→ **EXERCISE**
Your task is to copy each line of the records that includes the string "event".
━━━━━ INFORMATION SUPPLIED ━━━━━
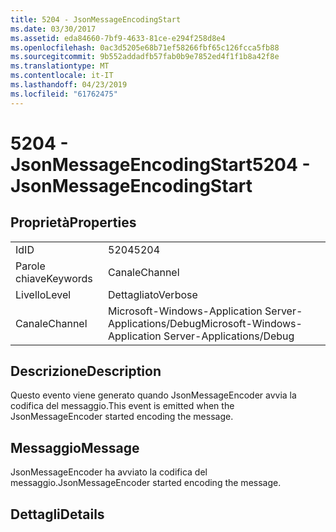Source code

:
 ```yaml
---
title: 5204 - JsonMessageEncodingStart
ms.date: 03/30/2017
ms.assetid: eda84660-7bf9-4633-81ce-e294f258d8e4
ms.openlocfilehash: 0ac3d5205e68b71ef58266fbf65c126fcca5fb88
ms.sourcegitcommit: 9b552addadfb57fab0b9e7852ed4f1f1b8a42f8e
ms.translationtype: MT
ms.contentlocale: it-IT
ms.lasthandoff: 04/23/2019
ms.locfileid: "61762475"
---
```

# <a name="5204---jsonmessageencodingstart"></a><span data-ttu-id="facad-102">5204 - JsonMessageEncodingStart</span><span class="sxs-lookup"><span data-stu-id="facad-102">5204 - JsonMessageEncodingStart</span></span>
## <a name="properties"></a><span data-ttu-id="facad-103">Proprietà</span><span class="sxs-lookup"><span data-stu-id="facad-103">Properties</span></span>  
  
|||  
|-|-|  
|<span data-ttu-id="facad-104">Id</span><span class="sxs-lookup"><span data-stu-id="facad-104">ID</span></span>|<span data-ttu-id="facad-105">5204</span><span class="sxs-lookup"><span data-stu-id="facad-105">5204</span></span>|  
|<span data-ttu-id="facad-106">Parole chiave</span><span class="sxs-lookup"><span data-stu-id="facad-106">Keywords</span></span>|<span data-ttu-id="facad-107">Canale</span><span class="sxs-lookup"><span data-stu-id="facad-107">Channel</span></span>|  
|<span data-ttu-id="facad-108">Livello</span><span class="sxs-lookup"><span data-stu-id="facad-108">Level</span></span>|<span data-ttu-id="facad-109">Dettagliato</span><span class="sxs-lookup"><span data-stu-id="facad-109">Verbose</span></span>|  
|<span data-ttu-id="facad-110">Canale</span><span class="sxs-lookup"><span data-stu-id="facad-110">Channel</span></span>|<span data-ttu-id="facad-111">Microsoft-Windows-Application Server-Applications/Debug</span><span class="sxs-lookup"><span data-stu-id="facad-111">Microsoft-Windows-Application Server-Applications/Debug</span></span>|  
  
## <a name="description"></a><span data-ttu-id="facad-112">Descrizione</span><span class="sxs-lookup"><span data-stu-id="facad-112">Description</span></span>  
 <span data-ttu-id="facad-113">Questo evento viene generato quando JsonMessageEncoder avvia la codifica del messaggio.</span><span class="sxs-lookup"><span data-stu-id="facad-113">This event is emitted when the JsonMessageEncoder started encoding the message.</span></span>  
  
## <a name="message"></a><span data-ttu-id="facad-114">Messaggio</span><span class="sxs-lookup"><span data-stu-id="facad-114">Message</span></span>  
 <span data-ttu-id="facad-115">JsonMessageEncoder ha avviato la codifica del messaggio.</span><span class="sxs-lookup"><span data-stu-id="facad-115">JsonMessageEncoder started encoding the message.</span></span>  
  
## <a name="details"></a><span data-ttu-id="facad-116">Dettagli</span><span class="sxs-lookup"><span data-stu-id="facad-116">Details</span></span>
━━━━━
━━━━━ INFORMATION SUPPLIED ━━━━━
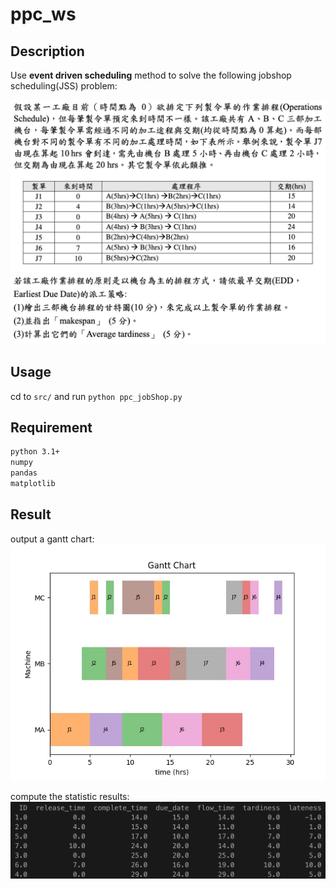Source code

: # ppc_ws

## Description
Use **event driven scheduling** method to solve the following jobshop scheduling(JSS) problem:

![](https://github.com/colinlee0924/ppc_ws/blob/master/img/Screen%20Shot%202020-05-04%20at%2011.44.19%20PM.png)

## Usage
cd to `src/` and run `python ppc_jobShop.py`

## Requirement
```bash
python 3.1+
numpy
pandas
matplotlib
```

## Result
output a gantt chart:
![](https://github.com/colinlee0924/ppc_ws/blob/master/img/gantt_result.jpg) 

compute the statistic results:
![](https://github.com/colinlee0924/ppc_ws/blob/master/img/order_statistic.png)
━━━━━
→ **THE ANSWER**
 <span data-ttu-id="facad-113">Questo evento viene generato quando JsonMessageEncoder avvia la codifica del messaggio.</span><span class="sxs-lookup"><span data-stu-id="facad-113">This event is emitted when the JsonMessageEncoder started encoding the message.</span></span>  
Use **event driven scheduling** method to solve the following jobshop scheduling(JSS) problem:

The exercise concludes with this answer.